## Problem details:
Whatever the records contain, reproduce all of them exactly.

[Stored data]
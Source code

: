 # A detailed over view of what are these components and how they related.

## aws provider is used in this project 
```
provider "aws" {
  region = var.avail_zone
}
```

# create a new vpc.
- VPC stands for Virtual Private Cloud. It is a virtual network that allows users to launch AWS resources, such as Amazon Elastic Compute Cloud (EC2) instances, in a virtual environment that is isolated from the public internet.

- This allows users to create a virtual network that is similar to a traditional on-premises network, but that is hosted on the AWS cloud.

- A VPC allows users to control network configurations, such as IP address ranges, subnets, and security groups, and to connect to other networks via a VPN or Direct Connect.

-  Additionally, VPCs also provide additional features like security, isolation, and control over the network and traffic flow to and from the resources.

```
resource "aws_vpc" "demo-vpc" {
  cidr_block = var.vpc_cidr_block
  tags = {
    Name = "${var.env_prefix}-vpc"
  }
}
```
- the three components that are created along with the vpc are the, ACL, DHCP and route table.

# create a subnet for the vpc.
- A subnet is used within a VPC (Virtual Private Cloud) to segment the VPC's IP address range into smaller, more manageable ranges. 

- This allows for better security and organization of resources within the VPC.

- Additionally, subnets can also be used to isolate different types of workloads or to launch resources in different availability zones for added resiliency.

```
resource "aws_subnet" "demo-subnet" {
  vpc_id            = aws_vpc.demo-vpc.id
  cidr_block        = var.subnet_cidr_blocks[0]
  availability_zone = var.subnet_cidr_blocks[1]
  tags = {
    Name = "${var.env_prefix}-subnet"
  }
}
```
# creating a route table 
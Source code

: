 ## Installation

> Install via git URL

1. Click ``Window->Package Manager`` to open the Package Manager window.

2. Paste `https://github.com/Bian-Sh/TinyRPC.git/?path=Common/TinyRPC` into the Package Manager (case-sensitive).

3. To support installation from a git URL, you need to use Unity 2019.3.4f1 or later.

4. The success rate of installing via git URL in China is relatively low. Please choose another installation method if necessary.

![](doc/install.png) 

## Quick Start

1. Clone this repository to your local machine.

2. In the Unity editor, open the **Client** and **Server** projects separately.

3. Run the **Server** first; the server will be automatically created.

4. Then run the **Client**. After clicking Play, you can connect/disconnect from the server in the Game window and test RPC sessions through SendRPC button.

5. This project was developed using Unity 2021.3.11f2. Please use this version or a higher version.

## Output of the task:
Source code

: # A detailed over view of what are these components and how they related.

## aws provider is used in this project 
```
provider "aws" {
  region = var.avail_zone
}
```

# create a new vpc.
- VPC stands for Virtual Private Cloud. It is a virtual network that allows users to launch AWS resources, such as Amazon Elastic Compute Cloud (EC2) instances, in a virtual environment that is isolated from the public internet.

- This allows users to create a virtual network that is similar to a traditional on-premises network, but that is hosted on the AWS cloud.

- A VPC allows users to control network configurations, such as IP address ranges, subnets, and security groups, and to connect to other networks via a VPN or Direct Connect.

-  Additionally, VPCs also provide additional features like security, isolation, and control over the network and traffic flow to and from the resources.

```
resource "aws_vpc" "demo-vpc" {
  cidr_block = var.vpc_cidr_block
  tags = {
    Name = "${var.env_prefix}-vpc"
  }
}
```
- the three components that are created along with the vpc are the, ACL, DHCP and route table.

# create a subnet for the vpc.
- A subnet is used within a VPC (Virtual Private Cloud) to segment the VPC's IP address range into smaller, more manageable ranges. 

- This allows for better security and organization of resources within the VPC.

- Additionally, subnets can also be used to isolate different types of workloads or to launch resources in different availability zones for added resiliency.

```
resource "aws_subnet" "demo-subnet" {
  vpc_id            = aws_vpc.demo-vpc.id
  cidr_block        = var.subnet_cidr_blocks[0]
  availability_zone = var.subnet_cidr_blocks[1]
  tags = {
    Name = "${var.env_prefix}-subnet"
  }
}
```
# creating a route table 
Source code

: ## Installation

> Install via git URL

1. Click ``Window->Package Manager`` to open the Package Manager window.

2. Paste `https://github.com/Bian-Sh/TinyRPC.git/?path=Common/TinyRPC` into the Package Manager (case-sensitive).

3. To support installation from a git URL, you need to use Unity 2019.3.4f1 or later.

4. The success rate of installing via git URL in China is relatively low. Please choose another installation method if necessary.

![](doc/install.png) 

## Quick Start

1. Clone this repository to your local machine.

2. In the Unity editor, open the **Client** and **Server** projects separately.

3. Run the **Server** first; the server will be automatically created.

4. Then run the **Client**. After clicking Play, you can connect/disconnect from the server in the Game window and test RPC sessions through SendRPC button.

5. This project was developed using Unity 2021.3.11f2. Please use this version or a higher version.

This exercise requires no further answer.